### THE INPUT
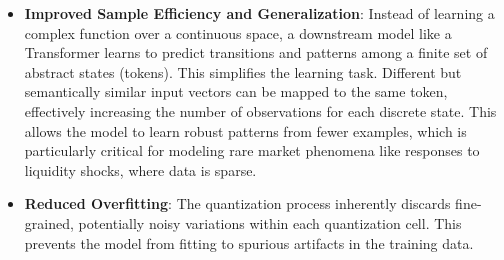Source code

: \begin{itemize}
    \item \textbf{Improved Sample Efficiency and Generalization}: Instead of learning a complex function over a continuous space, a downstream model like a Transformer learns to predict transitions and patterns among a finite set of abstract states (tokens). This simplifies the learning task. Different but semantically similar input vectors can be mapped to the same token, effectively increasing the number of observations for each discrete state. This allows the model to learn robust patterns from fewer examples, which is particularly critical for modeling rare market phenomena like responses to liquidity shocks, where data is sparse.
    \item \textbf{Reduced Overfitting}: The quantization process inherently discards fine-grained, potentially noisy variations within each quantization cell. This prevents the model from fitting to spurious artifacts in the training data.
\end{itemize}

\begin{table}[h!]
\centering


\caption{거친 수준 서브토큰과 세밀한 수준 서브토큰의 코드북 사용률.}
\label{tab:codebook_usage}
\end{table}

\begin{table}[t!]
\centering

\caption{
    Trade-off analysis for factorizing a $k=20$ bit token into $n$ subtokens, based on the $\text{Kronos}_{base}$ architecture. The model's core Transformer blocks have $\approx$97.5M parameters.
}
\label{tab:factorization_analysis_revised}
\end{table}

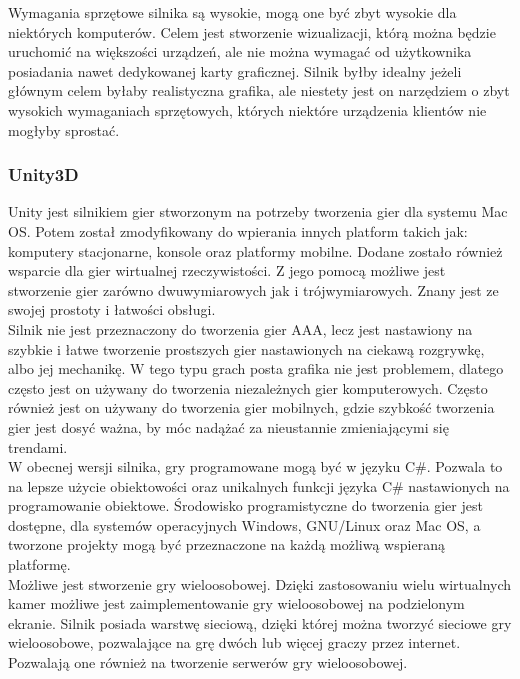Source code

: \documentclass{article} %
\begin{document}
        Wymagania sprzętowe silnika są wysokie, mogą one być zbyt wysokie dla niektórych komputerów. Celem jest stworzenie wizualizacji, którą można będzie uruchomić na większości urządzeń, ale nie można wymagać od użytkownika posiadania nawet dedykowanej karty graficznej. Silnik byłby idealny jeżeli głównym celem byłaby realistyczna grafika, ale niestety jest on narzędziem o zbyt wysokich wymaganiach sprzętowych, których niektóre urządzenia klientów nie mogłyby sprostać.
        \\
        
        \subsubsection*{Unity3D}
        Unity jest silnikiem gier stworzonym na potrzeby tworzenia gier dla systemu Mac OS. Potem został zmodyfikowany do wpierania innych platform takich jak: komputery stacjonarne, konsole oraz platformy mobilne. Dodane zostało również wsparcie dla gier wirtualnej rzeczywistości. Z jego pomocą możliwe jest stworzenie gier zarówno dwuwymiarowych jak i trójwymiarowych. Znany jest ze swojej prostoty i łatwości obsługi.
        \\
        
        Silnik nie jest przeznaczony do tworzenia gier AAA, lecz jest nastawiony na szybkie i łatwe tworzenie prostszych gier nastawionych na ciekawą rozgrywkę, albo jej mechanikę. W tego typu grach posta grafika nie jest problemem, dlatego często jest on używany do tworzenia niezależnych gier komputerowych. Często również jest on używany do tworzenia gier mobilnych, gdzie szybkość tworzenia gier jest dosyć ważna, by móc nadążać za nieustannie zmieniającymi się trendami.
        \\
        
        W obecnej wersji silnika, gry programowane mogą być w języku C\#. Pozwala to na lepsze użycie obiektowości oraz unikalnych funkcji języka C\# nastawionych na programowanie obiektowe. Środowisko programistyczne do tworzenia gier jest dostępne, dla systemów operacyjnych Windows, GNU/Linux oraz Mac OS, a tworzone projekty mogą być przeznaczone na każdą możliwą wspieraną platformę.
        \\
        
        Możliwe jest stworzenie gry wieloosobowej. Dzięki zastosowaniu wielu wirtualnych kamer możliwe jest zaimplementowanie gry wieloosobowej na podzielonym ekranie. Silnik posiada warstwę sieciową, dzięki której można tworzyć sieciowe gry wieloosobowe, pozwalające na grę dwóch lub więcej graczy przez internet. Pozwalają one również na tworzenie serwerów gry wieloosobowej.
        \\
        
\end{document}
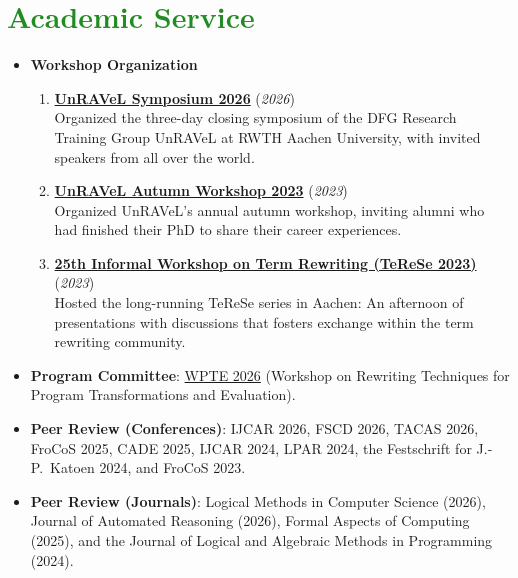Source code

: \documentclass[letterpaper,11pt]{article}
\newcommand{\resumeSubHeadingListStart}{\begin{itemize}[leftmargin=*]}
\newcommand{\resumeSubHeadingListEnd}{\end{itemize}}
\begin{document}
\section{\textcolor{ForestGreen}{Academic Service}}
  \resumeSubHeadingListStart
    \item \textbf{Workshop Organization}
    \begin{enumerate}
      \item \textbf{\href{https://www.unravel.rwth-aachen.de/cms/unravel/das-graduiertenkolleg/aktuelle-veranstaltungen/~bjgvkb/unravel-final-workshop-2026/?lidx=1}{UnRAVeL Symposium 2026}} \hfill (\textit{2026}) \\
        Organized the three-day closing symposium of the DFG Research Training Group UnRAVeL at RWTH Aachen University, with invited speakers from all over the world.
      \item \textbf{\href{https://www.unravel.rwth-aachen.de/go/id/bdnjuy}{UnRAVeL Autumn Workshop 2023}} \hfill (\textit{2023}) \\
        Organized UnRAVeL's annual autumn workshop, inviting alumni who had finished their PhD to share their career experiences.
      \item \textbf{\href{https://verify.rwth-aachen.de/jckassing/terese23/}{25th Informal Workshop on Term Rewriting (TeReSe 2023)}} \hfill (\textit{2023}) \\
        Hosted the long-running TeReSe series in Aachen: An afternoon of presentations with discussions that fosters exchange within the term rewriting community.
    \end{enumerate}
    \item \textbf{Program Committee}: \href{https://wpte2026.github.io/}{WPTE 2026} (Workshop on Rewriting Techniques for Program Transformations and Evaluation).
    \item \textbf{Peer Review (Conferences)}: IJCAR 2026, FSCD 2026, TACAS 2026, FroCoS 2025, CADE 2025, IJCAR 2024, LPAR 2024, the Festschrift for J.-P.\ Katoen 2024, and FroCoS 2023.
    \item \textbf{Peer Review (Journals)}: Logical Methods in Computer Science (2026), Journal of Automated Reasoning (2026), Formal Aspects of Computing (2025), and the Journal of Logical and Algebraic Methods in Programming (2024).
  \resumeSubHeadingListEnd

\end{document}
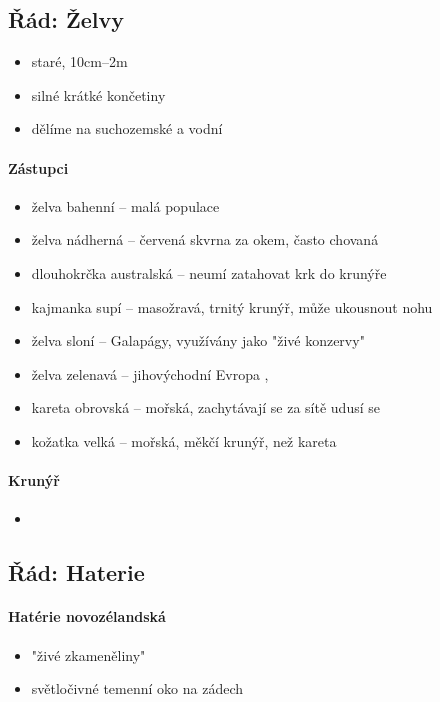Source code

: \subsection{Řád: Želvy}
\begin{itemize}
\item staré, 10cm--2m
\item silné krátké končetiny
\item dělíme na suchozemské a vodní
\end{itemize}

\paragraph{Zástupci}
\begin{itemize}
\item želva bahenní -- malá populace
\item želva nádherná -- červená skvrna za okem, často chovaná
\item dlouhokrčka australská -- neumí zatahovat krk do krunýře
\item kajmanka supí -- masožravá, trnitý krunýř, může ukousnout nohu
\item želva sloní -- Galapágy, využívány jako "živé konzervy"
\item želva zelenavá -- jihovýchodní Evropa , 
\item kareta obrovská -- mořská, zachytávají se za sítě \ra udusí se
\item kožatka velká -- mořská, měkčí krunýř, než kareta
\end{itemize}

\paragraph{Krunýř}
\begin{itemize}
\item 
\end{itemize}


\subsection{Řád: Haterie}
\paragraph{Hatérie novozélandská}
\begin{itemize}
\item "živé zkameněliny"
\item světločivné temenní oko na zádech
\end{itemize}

### TRY IT
Send back the listing exactly as it stands. Do not include the pictures.

### ANSWER BOX
Source code

: \begin{itemize}
    \item \textbf{Improved Sample Efficiency and Generalization}: Instead of learning a complex function over a continuous space, a downstream model like a Transformer learns to predict transitions and patterns among a finite set of abstract states (tokens). This simplifies the learning task. Different but semantically similar input vectors can be mapped to the same token, effectively increasing the number of observations for each discrete state. This allows the model to learn robust patterns from fewer examples, which is particularly critical for modeling rare market phenomena like responses to liquidity shocks, where data is sparse.
    \item \textbf{Reduced Overfitting}: The quantization process inherently discards fine-grained, potentially noisy variations within each quantization cell. This prevents the model from fitting to spurious artifacts in the training data.
\end{itemize}

\begin{table}[h!]
\centering


\caption{거친 수준 서브토큰과 세밀한 수준 서브토큰의 코드북 사용률.}
\label{tab:codebook_usage}
\end{table}

\begin{table}[t!]
\centering

\caption{
    Trade-off analysis for factorizing a $k=20$ bit token into $n$ subtokens, based on the $\text{Kronos}_{base}$ architecture. The model's core Transformer blocks have $\approx$97.5M parameters.
}
\label{tab:factorization_analysis_revised}
\end{table}

Source code

: \documentclass{article} %
\begin{document}
        Wymagania sprzętowe silnika są wysokie, mogą one być zbyt wysokie dla niektórych komputerów. Celem jest stworzenie wizualizacji, którą można będzie uruchomić na większości urządzeń, ale nie można wymagać od użytkownika posiadania nawet dedykowanej karty graficznej. Silnik byłby idealny jeżeli głównym celem byłaby realistyczna grafika, ale niestety jest on narzędziem o zbyt wysokich wymaganiach sprzętowych, których niektóre urządzenia klientów nie mogłyby sprostać.
        \\
        
        \subsubsection*{Unity3D}
        Unity jest silnikiem gier stworzonym na potrzeby tworzenia gier dla systemu Mac OS. Potem został zmodyfikowany do wpierania innych platform takich jak: komputery stacjonarne, konsole oraz platformy mobilne. Dodane zostało również wsparcie dla gier wirtualnej rzeczywistości. Z jego pomocą możliwe jest stworzenie gier zarówno dwuwymiarowych jak i trójwymiarowych. Znany jest ze swojej prostoty i łatwości obsługi.
        \\
        
        Silnik nie jest przeznaczony do tworzenia gier AAA, lecz jest nastawiony na szybkie i łatwe tworzenie prostszych gier nastawionych na ciekawą rozgrywkę, albo jej mechanikę. W tego typu grach posta grafika nie jest problemem, dlatego często jest on używany do tworzenia niezależnych gier komputerowych. Często również jest on używany do tworzenia gier mobilnych, gdzie szybkość tworzenia gier jest dosyć ważna, by móc nadążać za nieustannie zmieniającymi się trendami.
        \\
        
        W obecnej wersji silnika, gry programowane mogą być w języku C\#. Pozwala to na lepsze użycie obiektowości oraz unikalnych funkcji języka C\# nastawionych na programowanie obiektowe. Środowisko programistyczne do tworzenia gier jest dostępne, dla systemów operacyjnych Windows, GNU/Linux oraz Mac OS, a tworzone projekty mogą być przeznaczone na każdą możliwą wspieraną platformę.
        \\
        
        Możliwe jest stworzenie gry wieloosobowej. Dzięki zastosowaniu wielu wirtualnych kamer możliwe jest zaimplementowanie gry wieloosobowej na podzielonym ekranie. Silnik posiada warstwę sieciową, dzięki której można tworzyć sieciowe gry wieloosobowe, pozwalające na grę dwóch lub więcej graczy przez internet. Pozwalają one również na tworzenie serwerów gry wieloosobowej.
        \\
        
\end{document}
Source code

: \documentclass[letterpaper,11pt]{article}
\newcommand{\resumeSubHeadingListStart}{\begin{itemize}[leftmargin=*]}
\newcommand{\resumeSubHeadingListEnd}{\end{itemize}}
\begin{document}
\section{\textcolor{ForestGreen}{Academic Service}}
  \resumeSubHeadingListStart
    \item \textbf{Workshop Organization}
    \begin{enumerate}
      \item \textbf{\href{https://www.unravel.rwth-aachen.de/cms/unravel/das-graduiertenkolleg/aktuelle-veranstaltungen/~bjgvkb/unravel-final-workshop-2026/?lidx=1}{UnRAVeL Symposium 2026}} \hfill (\textit{2026}) \\
        Organized the three-day closing symposium of the DFG Research Training Group UnRAVeL at RWTH Aachen University, with invited speakers from all over the world.
      \item \textbf{\href{https://www.unravel.rwth-aachen.de/go/id/bdnjuy}{UnRAVeL Autumn Workshop 2023}} \hfill (\textit{2023}) \\
        Organized UnRAVeL's annual autumn workshop, inviting alumni who had finished their PhD to share their career experiences.
      \item \textbf{\href{https://verify.rwth-aachen.de/jckassing/terese23/}{25th Informal Workshop on Term Rewriting (TeReSe 2023)}} \hfill (\textit{2023}) \\
        Hosted the long-running TeReSe series in Aachen: An afternoon of presentations with discussions that fosters exchange within the term rewriting community.
    \end{enumerate}
    \item \textbf{Program Committee}: \href{https://wpte2026.github.io/}{WPTE 2026} (Workshop on Rewriting Techniques for Program Transformations and Evaluation).
    \item \textbf{Peer Review (Conferences)}: IJCAR 2026, FSCD 2026, TACAS 2026, FroCoS 2025, CADE 2025, IJCAR 2024, LPAR 2024, the Festschrift for J.-P.\ Katoen 2024, and FroCoS 2023.
    \item \textbf{Peer Review (Journals)}: Logical Methods in Computer Science (2026), Journal of Automated Reasoning (2026), Formal Aspects of Computing (2025), and the Journal of Logical and Algebraic Methods in Programming (2024).
  \resumeSubHeadingListEnd

\end{document}
Source code

: \subsection{Řád: Želvy}
\begin{itemize}
\item staré, 10cm--2m
\item silné krátké končetiny
\item dělíme na suchozemské a vodní
\end{itemize}

\paragraph{Zástupci}
\begin{itemize}
\item želva bahenní -- malá populace
\item želva nádherná -- červená skvrna za okem, často chovaná
\item dlouhokrčka australská -- neumí zatahovat krk do krunýře
\item kajmanka supí -- masožravá, trnitý krunýř, může ukousnout nohu
\item želva sloní -- Galapágy, využívány jako "živé konzervy"
\item želva zelenavá -- jihovýchodní Evropa , 
\item kareta obrovská -- mořská, zachytávají se za sítě \ra udusí se
\item kožatka velká -- mořská, měkčí krunýř, než kareta
\end{itemize}

\paragraph{Krunýř}
\begin{itemize}
\item 
\end{itemize}


\subsection{Řád: Haterie}
\paragraph{Hatérie novozélandská}
\begin{itemize}
\item "živé zkameněliny"
\item světločivné temenní oko na zádech
\end{itemize}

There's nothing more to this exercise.